Rock N Roll BandRock N Roll Band

0 Comments 8:08 am


by Boston

~ The definitive song from this band ~

It’s not one of the well-known hits, or one of the power ballads. It’s a perfectly engineered track by the Masters of their craft, and not only tells the story of the band but sums up their sound as perfectly as any other song does for any other band.

If aliens landed on the planet and ask you who these Boston guys are, you could just play this song for them and it would answer all their questions.

Metal Monday: BoomerangMetal Monday: Boomerang

0 Comments 9:52 am


by Amaranthe

~ Melodic Hyperactivity ~

Somehow this band is really only a three-piece on the instrumentation, with three separate and distinct lead singers in front of them. as noted before, they’d be best off to drop the death growl guy as it’s not at all charming and lends nothing to the song. The rest of the band really knows how to rip the top off of some intricate arrangements underneath what is a fairly standard song structure.  It’s an unabashedly Scandinavian metal tune with some definite pop hook sensibilities underneath it.

And it doesn’t hurt that the video is a trailer for what’s probably a kick-ass heist movie waiting to be made…

GodsdogGodsdog

0 Comments 3:59 pm


by De-Phazz

~ The weird stuff you would find on file trading apps* ~

It was around Christmas time one year that I was in a Brookstone, probably looking for some goofy and largely useless gift for someone that probably didn’t need it, but that I likely felt obligated to give one to. I do remember the interesting electronic music that was playing on the overhead. It wasn’t your typical shopping mall K-lite 105 crap, but had a better, more euro groove to it.

When I asked the clerk what it was that was playing, he handed me a two CD set that Brookstone was busy selling. Instead of buying the CD like any other intelligent human, I tried to remember some of the artists from the back of it to go look them up later and see if I actually liked more of their music than just what was on the compilation. I should have bought the damn CD, given that I actually liked the songs on the compilation as evidenced by asking the clerk what it was I was listening to.

By the time I got home, the only one of those bands I could remember were these guys. I had looked them up and found a couple of different tunes from them to sample and see what I liked. This was the first of three songs that really grabbed me, and I’ve mixed it into car playlists for years. Later, I managed to track down a bunch of singles from these guys and I now have a decently robust collection of De-Phazz tunes. 

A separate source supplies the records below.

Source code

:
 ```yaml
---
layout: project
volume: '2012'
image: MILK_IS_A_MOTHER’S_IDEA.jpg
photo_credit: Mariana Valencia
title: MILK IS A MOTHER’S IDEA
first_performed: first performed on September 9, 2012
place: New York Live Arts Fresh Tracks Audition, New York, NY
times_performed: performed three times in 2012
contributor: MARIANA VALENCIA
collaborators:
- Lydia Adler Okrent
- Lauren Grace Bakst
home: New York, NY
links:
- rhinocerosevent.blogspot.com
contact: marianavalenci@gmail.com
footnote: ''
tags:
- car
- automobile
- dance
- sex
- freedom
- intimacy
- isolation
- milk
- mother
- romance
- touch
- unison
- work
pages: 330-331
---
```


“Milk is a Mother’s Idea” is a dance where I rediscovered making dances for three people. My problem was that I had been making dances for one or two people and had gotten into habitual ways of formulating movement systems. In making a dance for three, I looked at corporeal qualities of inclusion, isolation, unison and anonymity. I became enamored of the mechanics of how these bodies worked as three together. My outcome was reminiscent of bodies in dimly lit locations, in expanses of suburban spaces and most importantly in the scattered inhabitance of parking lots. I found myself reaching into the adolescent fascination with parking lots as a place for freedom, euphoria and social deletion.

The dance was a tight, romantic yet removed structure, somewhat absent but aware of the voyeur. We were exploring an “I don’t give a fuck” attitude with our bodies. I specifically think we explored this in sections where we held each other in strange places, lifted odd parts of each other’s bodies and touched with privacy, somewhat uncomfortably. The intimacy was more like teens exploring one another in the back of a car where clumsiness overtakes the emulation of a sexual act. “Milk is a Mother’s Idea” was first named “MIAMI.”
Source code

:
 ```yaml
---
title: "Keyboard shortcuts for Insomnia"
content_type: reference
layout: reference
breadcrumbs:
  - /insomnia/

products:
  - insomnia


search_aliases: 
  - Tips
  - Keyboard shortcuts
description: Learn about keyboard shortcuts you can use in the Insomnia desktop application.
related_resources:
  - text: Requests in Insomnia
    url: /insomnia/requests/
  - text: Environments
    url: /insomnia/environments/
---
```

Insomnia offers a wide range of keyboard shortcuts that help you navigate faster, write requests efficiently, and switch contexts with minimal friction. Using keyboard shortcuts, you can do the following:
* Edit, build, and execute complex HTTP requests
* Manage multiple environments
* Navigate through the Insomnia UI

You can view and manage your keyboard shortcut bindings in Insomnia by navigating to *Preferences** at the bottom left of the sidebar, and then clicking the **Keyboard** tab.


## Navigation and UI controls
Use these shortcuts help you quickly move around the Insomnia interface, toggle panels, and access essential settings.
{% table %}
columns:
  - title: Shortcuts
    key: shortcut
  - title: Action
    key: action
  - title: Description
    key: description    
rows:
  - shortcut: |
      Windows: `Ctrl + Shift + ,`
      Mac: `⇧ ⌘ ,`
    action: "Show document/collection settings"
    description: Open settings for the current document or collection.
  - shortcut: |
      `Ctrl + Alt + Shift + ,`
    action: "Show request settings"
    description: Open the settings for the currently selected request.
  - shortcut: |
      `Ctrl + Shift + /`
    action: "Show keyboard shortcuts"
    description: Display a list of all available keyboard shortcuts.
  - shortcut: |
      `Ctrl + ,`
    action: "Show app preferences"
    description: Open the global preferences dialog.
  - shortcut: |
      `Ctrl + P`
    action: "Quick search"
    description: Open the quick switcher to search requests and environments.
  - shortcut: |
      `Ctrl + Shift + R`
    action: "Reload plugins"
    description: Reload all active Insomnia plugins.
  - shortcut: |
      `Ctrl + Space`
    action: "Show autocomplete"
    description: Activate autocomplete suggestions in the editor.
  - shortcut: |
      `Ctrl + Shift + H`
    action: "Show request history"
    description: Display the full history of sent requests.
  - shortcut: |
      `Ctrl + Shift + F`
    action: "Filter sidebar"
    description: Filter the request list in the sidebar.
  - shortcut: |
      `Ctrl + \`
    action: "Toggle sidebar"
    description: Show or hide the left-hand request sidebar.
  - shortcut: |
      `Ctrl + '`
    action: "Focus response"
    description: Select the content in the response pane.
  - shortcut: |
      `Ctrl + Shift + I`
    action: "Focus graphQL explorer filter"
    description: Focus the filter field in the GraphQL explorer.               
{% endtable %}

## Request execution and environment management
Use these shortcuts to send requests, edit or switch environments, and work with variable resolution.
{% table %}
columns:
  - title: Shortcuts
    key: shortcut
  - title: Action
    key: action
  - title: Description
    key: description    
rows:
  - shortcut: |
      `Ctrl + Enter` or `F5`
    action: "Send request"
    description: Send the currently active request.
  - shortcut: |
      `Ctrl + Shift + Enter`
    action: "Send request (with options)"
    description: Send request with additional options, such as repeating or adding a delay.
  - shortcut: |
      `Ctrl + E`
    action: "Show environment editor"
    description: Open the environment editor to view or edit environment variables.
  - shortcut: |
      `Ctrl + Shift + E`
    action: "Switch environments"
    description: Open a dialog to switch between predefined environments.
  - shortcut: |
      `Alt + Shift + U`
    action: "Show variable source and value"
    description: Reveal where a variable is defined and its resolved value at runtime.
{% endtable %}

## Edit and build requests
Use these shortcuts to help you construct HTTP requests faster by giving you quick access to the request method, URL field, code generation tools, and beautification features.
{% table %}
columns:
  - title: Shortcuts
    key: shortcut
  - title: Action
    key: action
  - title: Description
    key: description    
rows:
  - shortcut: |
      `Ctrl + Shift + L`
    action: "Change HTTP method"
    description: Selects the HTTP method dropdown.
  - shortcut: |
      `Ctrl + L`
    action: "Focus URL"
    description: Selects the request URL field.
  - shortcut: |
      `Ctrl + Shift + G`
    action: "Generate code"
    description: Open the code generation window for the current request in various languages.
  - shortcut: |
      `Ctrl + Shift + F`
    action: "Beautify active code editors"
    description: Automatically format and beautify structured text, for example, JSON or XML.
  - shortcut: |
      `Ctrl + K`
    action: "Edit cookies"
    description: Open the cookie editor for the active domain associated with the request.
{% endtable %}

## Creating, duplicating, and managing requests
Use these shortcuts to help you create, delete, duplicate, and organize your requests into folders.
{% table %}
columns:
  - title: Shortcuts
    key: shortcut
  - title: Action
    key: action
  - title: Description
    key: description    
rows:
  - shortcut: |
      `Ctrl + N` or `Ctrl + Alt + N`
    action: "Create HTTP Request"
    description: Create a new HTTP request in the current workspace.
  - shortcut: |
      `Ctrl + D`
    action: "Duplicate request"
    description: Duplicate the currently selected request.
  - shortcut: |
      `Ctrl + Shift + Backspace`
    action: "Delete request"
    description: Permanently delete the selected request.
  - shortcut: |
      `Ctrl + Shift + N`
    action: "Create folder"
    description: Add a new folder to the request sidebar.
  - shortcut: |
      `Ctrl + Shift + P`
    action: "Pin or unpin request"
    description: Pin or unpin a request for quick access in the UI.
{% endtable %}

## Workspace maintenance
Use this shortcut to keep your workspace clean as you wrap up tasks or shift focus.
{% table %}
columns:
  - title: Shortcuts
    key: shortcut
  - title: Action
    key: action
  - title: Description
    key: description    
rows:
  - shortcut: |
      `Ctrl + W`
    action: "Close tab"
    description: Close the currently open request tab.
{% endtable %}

But… I have no idea what song that was playing in Brookstone 20 years ago they got me started on this trip in the first place.

* allegedly… I can’t imagine anyone who might have personal first-hand knowledge of such nefarious activities, unless it’s the RIAA and Big Champagne.

One VisionOne Vision

0 Comments 3:20 pm


by Queen

~ The best performers on the soundtrack ~

The lead single from the Iron Eagle soundtrack, this quintessential Queen rocker dispenses with all their artsy pretentiousness and just cranks the power chords under Freddie’s glass-cutting vocals.  The production work is layered and stellar, and there are parts where the band trade off instruments and give dual drummers or an extra overdubbed swirl on the guitar.  The bridge after the solo with the heavy Dio-style keyboards doesn’t feel the least bit like a patented Elton-John-vibe-killer, but rather like an important part of building the song.  The video swoops its way through the highlights of the movie, and was honestly a better trailer than the actual movie trailer.

And make sure you listen to the inventory of the to-go-bucket at the end of the song as Freddie asks to you “gimme gimme gimme….  FRIED CHICKEN”


Note that there’s also an extended version of the song and video, without the movie highlights.